--- EXTRACTED MATERIAL ---

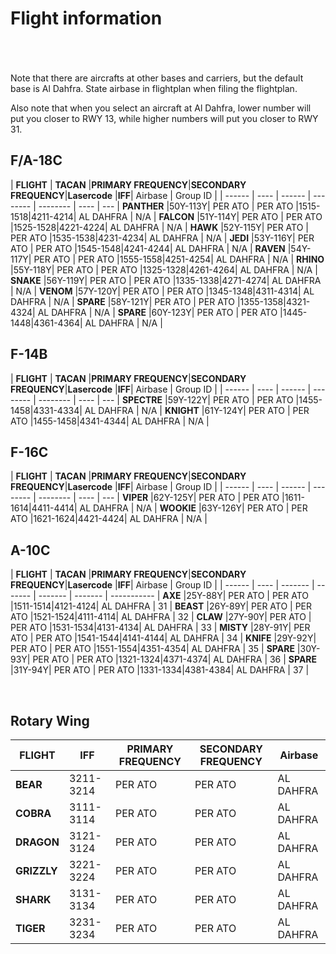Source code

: # Flight information

<br>
<br>
<br>
Note that there are aircrafts at other bases and carriers, but the default base is Al Dahfra. State airbase in flightplan when filing the flightplan.

Also note that when you select an aircraft at Al Dahfra, lower number will put you closer to RWY 13, while higher numbers will put you closer to RWY 31.


## F/A-18C

| **FLIGHT** | **TACAN** |**PRIMARY FREQUENCY**|**SECONDARY FREQUENCY**|**Lasercode** |**IFF**| Airbase | Group ID |
| ------ | ---- | ------ | -------- | -------- | ---- | --- |
**PANTHER**  |50Y-113Y| PER ATO | PER ATO |1515-1518|4211-4214| AL DAHFRA | N/A |
**FALCON**   |51Y-114Y| PER ATO | PER ATO |1525-1528|4221-4224| AL DAHFRA | N/A |
**HAWK**     |52Y-115Y| PER ATO | PER ATO |1535-1538|4231-4234| AL DAHFRA | N/A |
**JEDI**     |53Y-116Y| PER ATO | PER ATO |1545-1548|4241-4244| AL DAHFRA | N/A |
**RAVEN**    |54Y-117Y| PER ATO | PER ATO |1555-1558|4251-4254|  AL DAHFRA  | N/A |
**RHINO**   |55Y-118Y| PER ATO | PER ATO |1325-1328|4261-4264|  AL DAHFRA  | N/A |
**SNAKE**    |56Y-119Y| PER ATO | PER ATO |1335-1338|4271-4274|  AL DAHFRA  | N/A |
**VENOM**   |57Y-120Y| PER ATO | PER ATO |1345-1348|4311-4314|  AL DAHFRA  | N/A |
**SPARE**   |58Y-121Y| PER ATO | PER ATO |1355-1358|4321-4324|  AL DAHFRA  | N/A |
**SPARE**    |60Y-123Y| PER ATO | PER ATO |1445-1448|4361-4364|  AL DAHFRA | N/A |


## F-14B

| **FLIGHT** | **TACAN** |**PRIMARY FREQUENCY**|**SECONDARY FREQUENCY**|**Lasercode** |**IFF**| Airbase | Group ID |
| ------ | ---- | ------ | -------- | -------- | ---- | --- |
**SPECTRE**    |59Y-122Y| PER ATO | PER ATO |1455-1458|4331-4334| AL DAHFRA  | N/A |
**KNIGHT**     |61Y-124Y| PER ATO | PER ATO |1455-1458|4341-4344| AL DAHFRA  | N/A |



## F-16C

| **FLIGHT** | **TACAN** |**PRIMARY FREQUENCY**|**SECONDARY FREQUENCY**|**Lasercode** |**IFF**| Airbase | Group ID |
| ------ | ---- | ------ | -------- | -------- | ---- | --- |
**VIPER**    |62Y-125Y| PER ATO | PER ATO |1611-1614|4411-4414| AL DAHFRA  | N/A |
**WOOKIE**   |63Y-126Y| PER ATO | PER ATO |1621-1624|4421-4424| AL DAHFRA  | N/A |

## A-10C

| **FLIGHT** | **TACAN** |**PRIMARY FREQUENCY**|**SECONDARY FREQUENCY**|**Lasercode** |**IFF**| Airbase | Group ID |
| ------     | ----  | ------- | ------- | ------- | ------- | ----------- |
**AXE**      |25Y-88Y| PER ATO | PER ATO |1511-1514|4121-4124|  AL DAHFRA  | 31 |
**BEAST**    |26Y-89Y| PER ATO | PER ATO |1521-1524|4111-4114|  AL DAHFRA  | 32 |
**CLAW**     |27Y-90Y| PER ATO | PER ATO |1531-1534|4131-4134|  AL DAHFRA  | 33 |
**MISTY**    |28Y-91Y| PER ATO | PER ATO |1541-1544|4141-4144|  AL DAHFRA  | 34 |
**KNIFE**    |29Y-92Y| PER ATO | PER ATO |1551-1554|4351-4354|  AL DAHFRA  | 35 |
**SPARE**    |30Y-93Y| PER ATO | PER ATO |1321-1324|4371-4374|  AL DAHFRA  | 36 |
**SPARE**    |31Y-94Y| PER ATO | PER ATO |1331-1334|4381-4384|  AL DAHFRA  | 37 |

<br>


## Rotary Wing

| **FLIGHT**  | **IFF**   |**PRIMARY FREQUENCY**|**SECONDARY FREQUENCY**| Airbase |
| ------      | ----      | ------              | --------              | -------- |
**BEAR**      | 3211-3214 | PER ATO             | PER ATO               |  AL DAHFRA  |
**COBRA**     | 3111-3114 | PER ATO | PER ATO |  AL DAHFRA  |
**DRAGON**    | 3121-3124 | PER ATO | PER ATO |  AL DAHFRA  |
**GRIZZLY**   | 3221-3224 | PER ATO | PER ATO |  AL DAHFRA  |
**SHARK**     | 3131-3134 | PER ATO | PER ATO |  AL DAHFRA  |
**TIGER**     | 3231-3234 | PER ATO | PER ATO |  AL DAHFRA  |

---

• **TASK GOAL**: From the line containing "FREQUENCY**| Airbase |" down to the last line of the records above, print every line exactly, with both ends kept.

• **REPLY TO THE TASK**:
| **FLIGHT**  | **IFF**   |**PRIMARY FREQUENCY**|**SECONDARY FREQUENCY**| Airbase |
| ------      | ----      | ------              | --------              | -------- |
**BEAR**      | 3211-3214 | PER ATO             | PER ATO               |  AL DAHFRA  |
**COBRA**     | 3111-3114 | PER ATO | PER ATO |  AL DAHFRA  |
**DRAGON**    | 3121-3124 | PER ATO | PER ATO |  AL DAHFRA  |
**GRIZZLY**   | 3221-3224 | PER ATO | PER ATO |  AL DAHFRA  |
**SHARK**     | 3131-3134 | PER ATO | PER ATO |  AL DAHFRA  |
**TIGER**     | 3231-3234 | PER ATO | PER ATO |  AL DAHFRA  |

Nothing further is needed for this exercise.